As a conductor, Stein succeeded in raising the Hofkapelle, which had been developed into a symphony orchestra by Gottfried Herrmann, to the qualitative level of important orchestras of musically influential German centres. Very early on, he introduced the so-called Zukunftsmusik (also called New German School) of Franz Liszt and Richard Wagner, which was still very unusual at the time. In 1856, he tried to get the public in the mood for the innovations by advertising them in the Deutsch.

An early performance of Lohengrin on 26 March 1858 gained from Laue an enthusiastic review that prompted Wagner to write to Stein on 3 May:

Dear Herr Kapellmeister!
I have just read a report on your performance of my Lohengrin, and I see from it that I was so happy to meet in you one of those rare friends whose beautiful and uplifting participation is the only thing that does not make me regret having presented my works to the public, where they so often and usually experience the fate of maltreatment and ridicule.
Encounters such as yours are the only things that console me about my fate, which without them would have to be one of the most deplorable in existence.
Greet Mr. Pichon - despite his misfortune at the first performance - most sincerely, and thank him on my behalf for having drawn my attention with beautiful warmth some time ago to your great devotion to my work. [...]
To your honoured orchestra, as well as to the singers unknown to me, who distinguished themselves so much in Lohengrin, my greatest thanks and best regards!
Hopefully I will also see you one day: then let my handshake complete what I am saying today in brief, but with emphatic, heartfelt emphasis: - Thank you, thank you for the pleasure you have given me!
Yours, Richard Wagner.

To Stein's rejoinder, Wagner replied on 3 July:

Dear friend!
Please take this opportunity to thank me in brief for your exceptionally friendly letter, and, if you please, also inform Herr Laue of my joy at having won such an affectionate heart in him, as well as in you [...]
Your most devoted Richard Wagner.

The programming and performance practice met with Franz Liszt's admiration and prompted him to come to Sondershausen three times to experience concerts under Stein. Even after Stein's death, further visits followed. With Liszt, the pianist, conductor and feared critic Hans von Bülow and the journalist and editor of the Neue Zeitschrift für Musik in Leipzig, Franz Brendel, also came to the residential city. With their praising reports, they made the town of Sondershausen and the orchestra widely known in the music world.

== Legacy ==
To commemorate the year on 16 March 1865, a marble stone with the inscription "EDUARD STEIN | † | XVI MAERZ MDCCCLXIV" was ceremoniously unveiled on the grave (in what was then the Rosengarten cemetery).
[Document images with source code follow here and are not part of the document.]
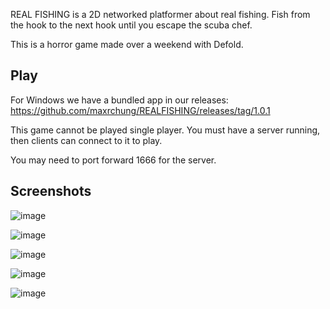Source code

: REAL FISHING is a 2D networked platformer about real fishing. Fish from the hook to the next hook until you escape the scuba chef.

This is a horror game made over a weekend with Defold.

## Play

For Windows we have a bundled app in our releases: https://github.com/maxrchung/REALFISHING/releases/tag/1.0.1

This game cannot be played single player. You must have a server running, then clients can connect to it to play.

You may need to port forward 1666 for the server.

## Screenshots

![image](https://github.com/user-attachments/assets/ce38c4fd-9dde-491d-8d58-abd9ee5eb9a2)

![image](https://github.com/user-attachments/assets/2a3acf0f-781d-4174-9d59-99f122bbd18a)

![image](https://github.com/user-attachments/assets/908d3b21-4fb4-4677-9e48-28af5f520ff5)

![image](https://github.com/user-attachments/assets/18ece173-838f-4b4e-928b-aef59508920d)

![image](https://github.com/user-attachments/assets/497a49af-c2e0-41e1-a1ee-8e0e7773b2fc)

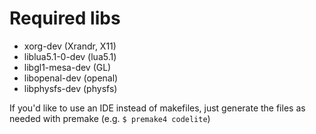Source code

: Required libs
=============
* xorg-dev (Xrandr, X11)
* liblua5.1-0-dev (lua5.1)
* libgl1-mesa-dev (GL)
* libopenal-dev (openal)
* libphysfs-dev (physfs)

If you'd like to use an IDE instead of makefiles, just generate the files as needed with premake (e.g. <code>$ premake4 codelite</code>)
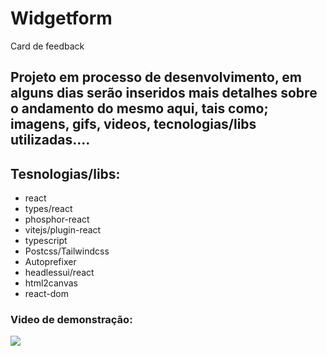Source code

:# Widgetform
Card de feedback

## Projeto em processo de desenvolvimento, em alguns dias serão inseridos mais detalhes sobre o andamento do mesmo aqui, tais como; imagens, gifs, videos, tecnologias/libs utilizadas....

## Tesnologias/libs:
 
 * react
 * types/react
 * phosphor-react
 * vitejs/plugin-react
 * typescript
 * Postcss/Tailwindcss
 * Autoprefixer
 * headlessui/react
 * html2canvas
 * react-dom

### Video de demonstração:
 
 ![](src/assets/longoTelaMaior.gif)
 
 
 
 
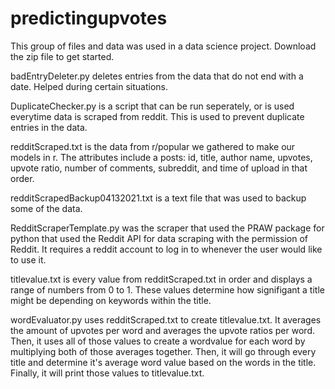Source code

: # predictingupvotes

This group of files and data was used in a data science project. Download the zip file to get started.

badEntryDeleter.py deletes entries from the data that do not end with a date. Helped during certain situations.

DuplicateChecker.py is a script that can be run seperately, or is used everytime data is scraped from reddit. This is used to prevent duplicate entries in the data.

redditScraped.txt is the data from r/popular we gathered to make our models in r. The attributes include a posts: id, title, author name, upvotes, upvote ratio, number of comments,
subreddit, and time of upload in that order.

redditScrapedBackup04132021.txt is a text file that was used to backup some of the data.

RedditScraperTemplate.py was the scraper that used the PRAW package for python that used the Reddit API for data scraping with the permission of Reddit. It requires a reddit account to
log in to whenever the user would like to use it.

titlevalue.txt is every value from redditScraped.txt in order and displays a range of numbers from 0 to 1. These values determine how signifigant a title might be depending on
keywords within the title.

wordEvaluator.py uses redditScraped.txt to create titlevalue.txt. It averages the amount of upvotes per word and averages the upvote ratios per word. Then, it uses all of
those values to create a wordvalue for each word by multiplying both of those averages together. Then, it will go through every title and determine it's average word value based
on the words in the title. Finally, it will print those values to titlevalue.txt.
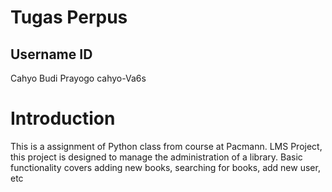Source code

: # Tugas Perpus
## Username ID
Cahyo Budi Prayogo  cahyo-Va6s
# Introduction
This is a assignment of Python class from course at Pacmann. LMS Project, this project is designed to manage the administration of a library. 
Basic functionality covers adding new books, searching for books, add new user, etc
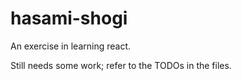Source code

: # hasami-shogi

An exercise in learning react.

Still needs some work; refer to the TODOs in the files.
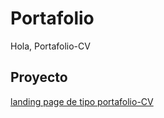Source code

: # Portafolio
Hola, Portafolio-CV

## Proyecto
[landing page de tipo portafolio-CV](https://serg274.github.io/Portafolio/SMO_PORTAFOLIO-CV)
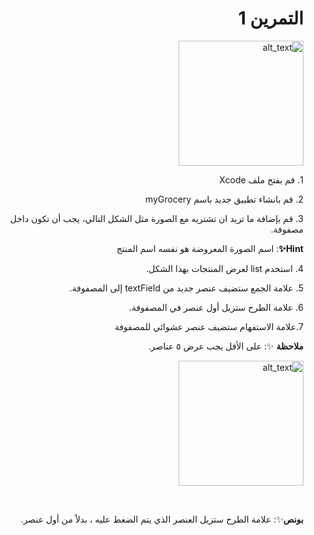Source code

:  <h1 align="right">التمرين 1 </h1>

<p dir="rtl">
<img src="/cw2-1.gif" width="200" alt="alt_text" title="image_tooltip">
</p>


<p dir="rtl">
1. قم بفتح ملف Xcode 

<p dir="rtl">
2. قم بانشاء تطبيق جديد باسم myGrocery

<p dir="rtl">
3. قم بإضافة  ما تريد ان تشتريه مع الصورة مثل الشكل التالي، يجب أن تكون داخل مصفوفة.

<p dir="rtl">
<strong>Hint✨</strong>: اسم الصورة المعروضة هو نفسه اسم المنتج</p>

<p dir="rtl">
4. استخدم list لعرض المنتجات بهذا الشكل.

<p dir="rtl">
5. علامة الجمع ستضيف عنصر جديد من textField إلى المصفوفة.

<p dir="rtl">
6. علامة الطرح ستزيل أول عنصر في المصفوفة.

<p dir="rtl">
7.علامة الاستفهام ستضيف عنصر عشوائي للمصفوفة

<br>
<p dir="rtl">
<strong>ملاحظة</strong> ✨: على الأقل يجب عرض ٥ عناصر.</p>

<p dir="rtl">
<img src="/cw2-2.gif" width="200" alt="alt_text" title="image_tooltip">
</p>

<br>
<p dir="rtl">
<strong>بونص</strong>✨: علامة الطرح ستزيل العنصر الذي يتم الضغط عليه ، بدلاً من أول عنصر.</p>

<br>
<br>
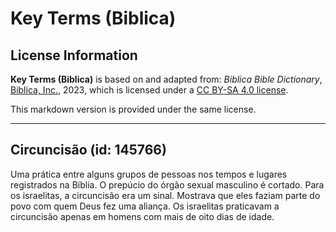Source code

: # Key Terms (Biblica)

## License Information

**Key Terms (Biblica)** is based on and adapted from: _Biblica Bible Dictionary_, [Biblica, Inc.](https://www.biblica.com/), 2023, which is licensed under a [CC BY-SA 4.0 license](https://creativecommons.org/licenses/by-sa/4.0/legalcode.en).

This markdown version is provided under the same license.



--------------------------------

## Circuncisão (id: 145766)

Uma prática entre alguns grupos de pessoas nos tempos e lugares registrados na Bíblia. O prepúcio do órgão sexual masculino é cortado. Para os israelitas, a circuncisão era um sinal. Mostrava que eles faziam parte do povo com quem Deus fez uma aliança. Os israelitas praticavam a circuncisão apenas em homens com mais de oito dias de idade.


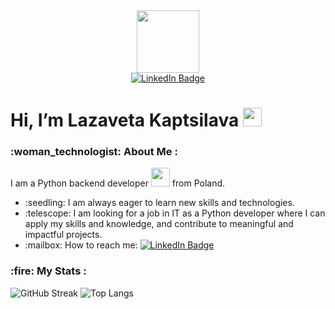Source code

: <div id="header" align="center">
  <img src="https://media.giphy.com/media/M9gbBd9nbDrOTu1Mqx/giphy.gif" width="100"/>
</div>
<div id="badges" align="center">
  <a href="https://www.linkedin.com/in/lizaveta-kaptsilava/">
    <img src="https://img.shields.io/badge/LinkedIn-blue?style=for-the-badge&logo=linkedin&logoColor=white" alt="LinkedIn Badge"/>
  </a>
</div>
<div id="badges" align="center">
  <img src="https://komarev.com/ghpvc/?username=ElaKaptsilava&style=flat-square&color=red" alt=""/>
</div>
<h1>
  Hi, I’m Lazaveta Kaptsilava
  <img src="https://media.giphy.com/media/hvRJCLFzcasrR4ia7z/giphy.gif" width="30px"/>
</h1>
<h3>:woman_technologist: About Me :</h3>
<p>I am a Python backend developer <img src="https://media.giphy.com/media/WUlplcMpOCEmTGBtBW/giphy.gif" width="30"> from Poland. </p> 
<ul>
  <li>:seedling: I am always eager to learn new skills and technologies.</li>
  <li>:telescope: I am looking for a job in IT as a Python developer where I can apply my skills and knowledge, and contribute to meaningful and impactful projects.</li>
  <li>:mailbox: How to reach me: <a href="https://www.linkedin.com/in/lizaveta-kaptsilava/">
    <img src="https://img.shields.io/badge/LinkedIn-blue?style=flat&logo=Linkedin&logoColor=white" alt="LinkedIn Badge"/>
  </a></li>
</ul>
<h3>:fire: My Stats :</h3>
<img src="https://streak-stats.demolab.com?user=ElaKaptsilava&theme=dark&hide_border=true&border_radius=4.1&fire=EB081D&ring=FDFF10" alt="GitHub Streak" />
<img src="https://github-readme-stats.vercel.app/api/top-langs/?username=ElaKaptsilava&layout=compact" alt="Top Langs" />
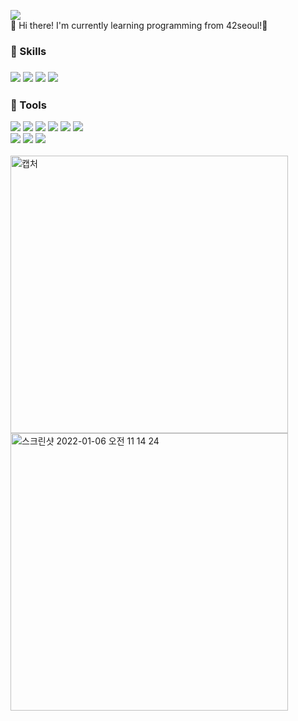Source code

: 

<!--
**Jay13Jeong/Jay13Jeong** is a ✨ _special_ ✨ repository because its `README.md` (this file) appears on your GitHub profile.

Here are some ideas to get you started:

- 🔭 I’m currently working on ...
- 🌱 I’m currently learning ...
- 👯 I’m looking to collaborate on ...
- 🤔 I’m looking for help with ...
- 💬 Ask me about ...
- 📫 How to reach me: ...
- 😄 Pronouns: ...
- ⚡ Fun fact: ...
-->
<img src="https://img.shields.io/badge/jjeong@student.42seoul.kr-EA4335?style=flat-square&logo=Gmail&logoColor=white"/><br>
👋 Hi there! I'm currently learning programming from 42seoul!🚀<br>
<h3>💪 Skills<h3>
<img src="https://img.shields.io/badge/Python-02569B?style=flat-square&logo=Python&logoColor=white"/>
<img src="https://img.shields.io/badge/C-40AEF0?style=flat-square&logo=C&logoColor=white"/>
<img src="https://img.shields.io/badge/Javascript-F7DF1E?style=flat-square&logo=Javascript&logoColor=black"/>
<img src="https://img.shields.io/badge/Java-007396?style=flat-square&logo=Java&logoColor=white"/>
<h3>🔭 Tools</h3>
<span><img src="https://img.shields.io/badge/Visual Studio Code-007ACC?style=flat-square&logo=visualstudiocode&logoColor=white"/></span>
<span><img src="https://img.shields.io/badge/Git-181717?style=flat-square&logo=git&logoColor=white"/></span>
<span><img src="https://img.shields.io/badge/Eclipse IDE-2C2255?style=flat-square&logo=Eclipse IDE&logoColor=white"/></span>
<span><img src="https://img.shields.io/badge/OracleDB-F80000?style=flat-square&logo=Oracle&logoColor=white"/></span>
<span><img src="https://img.shields.io/badge/Tomcat-F8DC75?style=flat-square&logo=Apache Tomcat&logoColor=black"/></span>
<span><img src="https://img.shields.io/badge/Naver Cloud Platform-53A318?style=flat-square&logo=cloudways&logoColor=white"/></span>
<br>
<span><img src="https://img.shields.io/badge/Slack-4A154B?style=flat-square&logo=slack&logoColor=white"/></span>
  <span><img src="https://img.shields.io/badge/macOS-000000?style=flat-square&logo=macOS&logoColor=white"/></span>
  <span><img src="https://img.shields.io/badge/Linux-FCC624?style=flat-square&logo=Linux&logoColor=black"/></span>
<br><br>
<img width="444" alt="캡처" src="https://user-images.githubusercontent.com/63899204/148312000-9040bccf-d7ba-4ba7-81b8-3efe053f7de2.PNG">
<img width="444" height="auto" alt="스크린샷 2022-01-06 오전 11 14 24" src="https://user-images.githubusercontent.com/63899204/148317301-72557079-b1f1-4d42-9b1c-40ed18f29c29.png">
This gravesite was levelled in 1952. Since 2012, there has been a stele with Stein's portrait and life data on the Alten Gottesacker.

Until the demolition of the Loh Hall in 1973, Stein's name stood alongside other bandmasters of the Loh Orchestra in a surrounding frieze in the concert shell. Today, a replica of this frieze can be found in the music department of the Sondershausen Palace. His name can also be read in the foyer of the concert hall Haus der Kunst in Sondershausen.